(Your objective) State how many lines of the listing below include the word "stil". Give only the number.

(Record extracts)

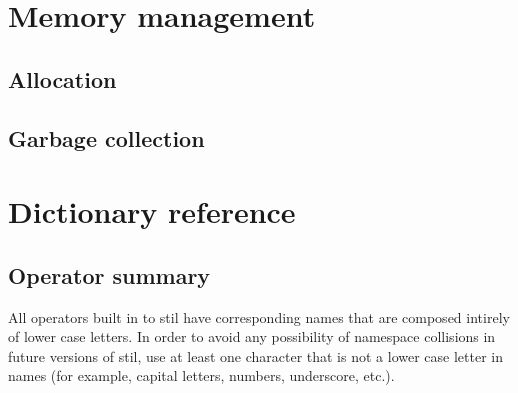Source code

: \section{Memory management}
\subsection{Allocation}
\subsection{Garbage collection}

\section{Dictionary reference}
\subsection{Operator summary}

All operators built in to stil have corresponding names that are composed
intirely of lower case letters.  In order to avoid any possibility of namespace
collisions in future versions of stil, use at least one character that is not a
lower case letter in names (for example, capital letters, numbers, underscore,
etc.).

(The completed task) 2